Over time I would find myself coming home from work on a weekday evening to what sounded like Ibiza going on down below. Drove me nuts - I couldn't even hear the TV. Don't get me wrong - I used to go clubbing sometimes myself and had been guilty of playing loud music on weekends - but I had never realised how the sound could travel throught the flats - particularly the bass - no one had ever said anything. Well I'd grown out of that pretty much by this time but I hated it! Absolutely loathed it. It was intrusive and, as some others have said, basically sounded like I was living with the guy (on Ibiza).

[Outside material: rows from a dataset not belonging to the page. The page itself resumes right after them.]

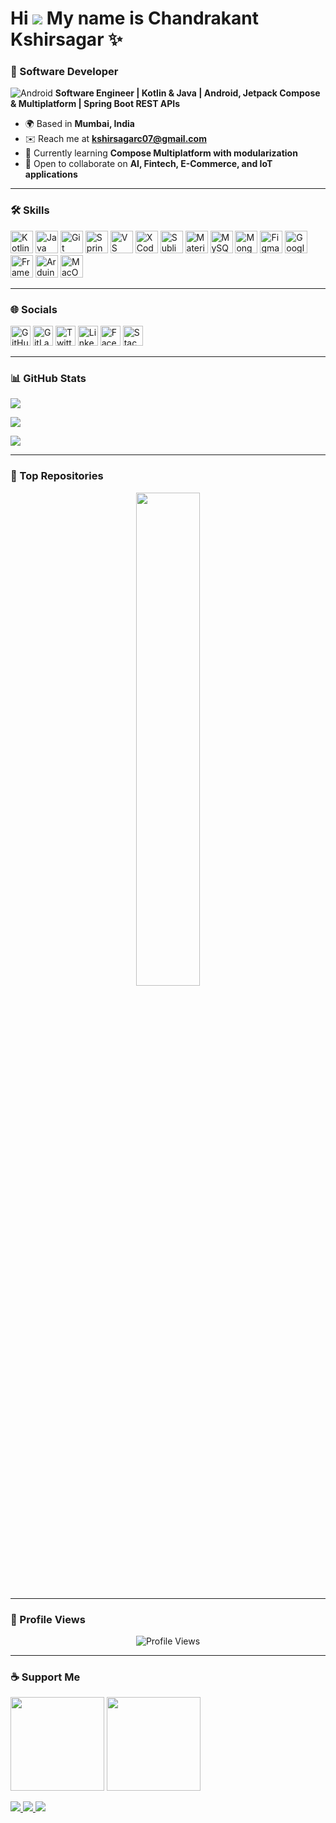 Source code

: Hi ![](https://user-images.githubusercontent.com/18350557/176309783-0785949b-9127-417c-8b55-ab5a4333674e.gif) My name is Chandrakant Kshirsagar ✨
=================================================================================================================================================

### 🤖 Software Developer

![Android](https://img.icons8.com/color/24/000000/android-os.png) **Software Engineer | Kotlin & Java | Android, Jetpack Compose & Multiplatform | Spring Boot REST APIs**

* 🌍  Based in **Mumbai, India**
* ✉️  Reach me at **[kshirsagarc07@gmail.com](mailto:kshirsagarc07@gmail.com)**
* 🧠  Currently learning **Compose Multiplatform with modularization**
* 👥  Open to collaborate on **AI, Fintech, E-Commerce, and IoT applications**

---

### 🛠️ Skills

<p align="left">
<a href="https://kotlinlang.org/" target="_blank"><img src="https://raw.githubusercontent.com/danielcranney/readme-generator/main/public/icons/skills/kotlin-colored.svg" width="36" height="36" alt="Kotlin" /></a>
<a href="https://www.oracle.com/java/" target="_blank"><img src="https://raw.githubusercontent.com/danielcranney/readme-generator/main/public/icons/skills/java-colored.svg" width="36" height="36" alt="Java" /></a>
<a href="https://git-scm.com/" target="_blank"><img src="https://raw.githubusercontent.com/danielcranney/readme-generator/main/public/icons/skills/git-colored.svg" width="36" height="36" alt="Git" /></a>
<a href="https://spring.io/" target="_blank"><img src="https://raw.githubusercontent.com/danielcranney/readme-generator/main/public/icons/skills/spring-boot-colored.svg" width="36" height="36" alt="Spring Boot" /></a>
<a href="https://code.visualstudio.com/" target="_blank"><img src="https://raw.githubusercontent.com/danielcranney/readme-generator/main/public/icons/skills/visualstudiocode-colored.svg" width="36" height="36" alt="VS Code" /></a>
<a href="https://developer.apple.com/xcode/" target="_blank"><img src="https://raw.githubusercontent.com/danielcranney/readme-generator/main/public/icons/skills/xcode-colored.svg" width="36" height="36" alt="XCode" /></a>
<a href="https://www.sublimetext.com/" target="_blank"><img src="https://raw.githubusercontent.com/danielcranney/readme-generator/main/public/icons/skills/sublimetext-colored.svg" width="36" height="36" alt="Sublime Text" /></a>
<a href="https://mui.com/" target="_blank"><img src="https://raw.githubusercontent.com/danielcranney/readme-generator/main/public/icons/skills/materialui-colored.svg" width="36" height="36" alt="Material UI" /></a>
<a href="https://www.mysql.com/" target="_blank"><img src="https://raw.githubusercontent.com/danielcranney/readme-generator/main/public/icons/skills/mysql-colored.svg" width="36" height="36" alt="MySQL" /></a>
<a href="https://www.mongodb.com/" target="_blank"><img src="https://raw.githubusercontent.com/danielcranney/readme-generator/main/public/icons/skills/mongodb-colored.svg" width="36" height="36" alt="MongoDB" /></a>
<a href="https://www.figma.com/" target="_blank"><img src="https://raw.githubusercontent.com/danielcranney/readme-generator/main/public/icons/skills/figma-colored.svg" width="36" height="36" alt="Figma" /></a>
<a href="https://cloud.google.com/" target="_blank"><img src="https://raw.githubusercontent.com/danielcranney/readme-generator/main/public/icons/skills/googlecloud-colored.svg" width="36" height="36" alt="Google Cloud" /></a>
<a href="https://framer.com" target="_blank"><img src="https://raw.githubusercontent.com/danielcranney/readme-generator/main/public/icons/skills/framer-colored.svg" width="36" height="36" alt="Framer" /></a>
<a href="https://store.arduino.cc/" target="_blank"><img src="https://raw.githubusercontent.com/danielcranney/readme-generator/main/public/icons/skills/arduino-colored.svg" width="36" height="36" alt="Arduino" /></a>
<a href="https://apple.com" target="_blank"><img src="https://raw.githubusercontent.com/danielcranney/readme-generator/main/public/icons/skills/macos-colored-dark.svg" width="36" height="36" alt="MacOS" /></a>
</p>

---

### 🌐 Socials

<p align="left"> 
<a href="https://www.github.com/chandrakant-kshirsagar" target="_blank"><img src="https://raw.githubusercontent.com/danielcranney/readme-generator/main/public/icons/socials/github.svg" width="32" height="32" alt="GitHub"/></a>
<a href="https://www.gitlab.com/kshirsagarc07" target="_blank"><img src="https://raw.githubusercontent.com/danielcranney/readme-generator/main/public/icons/socials/gitlab.svg" width="32" height="32" alt="GitLab"/></a>
<a href="https://www.x.com/ckshirsagar93" target="_blank"><img src="https://raw.githubusercontent.com/danielcranney/readme-generator/main/public/icons/socials/twitter.svg" width="32" height="32" alt="Twitter"/></a>
<a href="https://www.linkedin.com/in/chandrakant-k" target="_blank"><img src="https://raw.githubusercontent.com/danielcranney/readme-generator/main/public/icons/socials/linkedin.svg" width="32" height="32" alt="LinkedIn"/></a>
<a href="https://www.facebook.com/chandrakant.kshirsagar.833770" target="_blank"><img src="https://raw.githubusercontent.com/danielcranney/readme-generator/main/public/icons/socials/facebook.svg" width="32" height="32" alt="Facebook"/></a>
<a href="https://www.stackoverflow.com/users/10936345/chandrakant-kshirsagar" target="_blank"><img src="https://raw.githubusercontent.com/danielcranney/readme-generator/main/public/icons/socials/stackoverflow.svg" width="32" height="32" alt="Stack Overflow"/></a>
</p>

---

### 📊 GitHub Stats

<a href="http://www.github.com/chandrakant-kshirsagar"><img src="https://github-readme-stats.vercel.app/api?username=chandrakant-kshirsagar&show_icons=true&count_private=true&title_color=0891b2&text_color=ffffff&icon_color=0891b2&bg_color=1c1917&hide_border=true" /></a>  

<a href="http://www.github.com/chandrakant-kshirsagar"><img src="https://github-readme-streak-stats.herokuapp.com/?user=chandrakant-kshirsagar&stroke=ffffff&background=1c1917&ring=0891b2&fire=0891b2&currStreakNum=ffffff&currStreakLabel=0891b2&sideNums=ffffff&sideLabels=ffffff&dates=ffffff&hide_border=true" /></a>  

<a href="https://github.com/chandrakant-kshirsagar"><img src="https://github-readme-stats.vercel.app/api/top-langs/?username=chandrakant-kshirsagar&langs_count=10&title_color=0891b2&text_color=ffffff&icon_color=0891b2&bg_color=1c1917&hide_border=true&locale=en&custom_title=Top%20Languages" /></a>  

---

### 📌 Top Repositories

<div align="center">
<a href="https://github.com/chandrakant-kshirsagar/RentalBikes"><img width="45%" src="https://github-readme-stats.vercel.app/api/pin/?username=chandrakant-kshirsagar&repo=RentalBikes&title_color=0891b2&text_color=ffffff&icon_color=0891b2&bg_color=1c1917&hide_border=true" /></a>
</div>

---

### 👀 Profile Views

<p align="center">
  <img src="https://komarev.com/ghpvc/?username=chandrakant-kshirsagar&style=flat-square&color=blue" alt="Profile Views" />
</p>

---

### ☕ Support Me

<p>
<a href="https://www.buymeacoffee.com/chandrakant"><img src="https://cdn.buymeacoffee.com/buttons/v2/default-yellow.png" width="150"/></a>
<a href="https://www.ko-fi.com/chandrakant"><img src="https://storage.ko-fi.com/cdn/kofi2.png?v=3" width="150"/></a>
</p>

<a href="http://www.github.com/chandrakant-kshirsagar">
  <img src="https://github-readme-stats.vercel.app/api?username=chandrakant-kshirsagar&show_icons=true&count_private=true&title_color=00c8ff&text_color=ffffff&icon_color=00c8ff&bg_color=30,0f2027,203a43,2c5364&hide_border=true" />
</a>  

<a href="http://www.github.com/chandrakant-kshirsagar">
  <img src="https://github-readme-streak-stats.herokuapp.com/?user=chandrakant-kshirsagar&stroke=ffffff&background=30,0f2027,203a43,2c5364&ring=00c8ff&fire=00c8ff&currStreakNum=ffffff&currStreakLabel=00c8ff&sideNums=ffffff&sideLabels=ffffff&dates=ffffff&hide_border=true" />
</a>  

<a href="https://github.com/chandrakant-kshirsagar">
  <img src="https://github-readme-stats.vercel.app/api/top-langs/?username=chandrakant-kshirsagar&langs_count=10&title_color=00c8ff&text_color=ffffff&icon_color=00c8ff&bg_color=30,0f2027,203a43,2c5364&hide_border=true&locale=en&custom_title=Top%20Languages" />
</a>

First time it came was just after he moved in and I ignored it. Then 2 months later. I ignored it. (I could hear the beat of the music much more frequently - these are just the really bad times by the way). Then a month later, then a few months later. OK it seems like nothing compared to the continual nuisance some people have - but over time it gets more and more annoying (remember the noise was still there much more frequently but not so unbearable). Then a week later back to the heavy stuff. I left a note but nothing happened. The other neighbours said they had left a note for him about something else and he'd been quite angry with them for not speaking to him. Then a week later it happened again (you get the drift - these things seem to accelerate as people think they can do what they want). So the next time I went down and asked him to turn it down. We were both friendly about it and he turned it down. I could still hear the beat through the floor but it was much less - and the antiques had stopped vibrating (I kid you not!) Two weeks later it came again. I went down again. Then a week later - went down again. Always the same nice response but seemed to keep forgetting what the issue was (short memory?) Then a couple of weeks, then another couple of weeks, then 3 weeks later, then a month later (at which point I went down again). And since then (over a year ago) it's never been repeated - still get the occasional beats for a while but I hardly hear it. Just like that the worst was over.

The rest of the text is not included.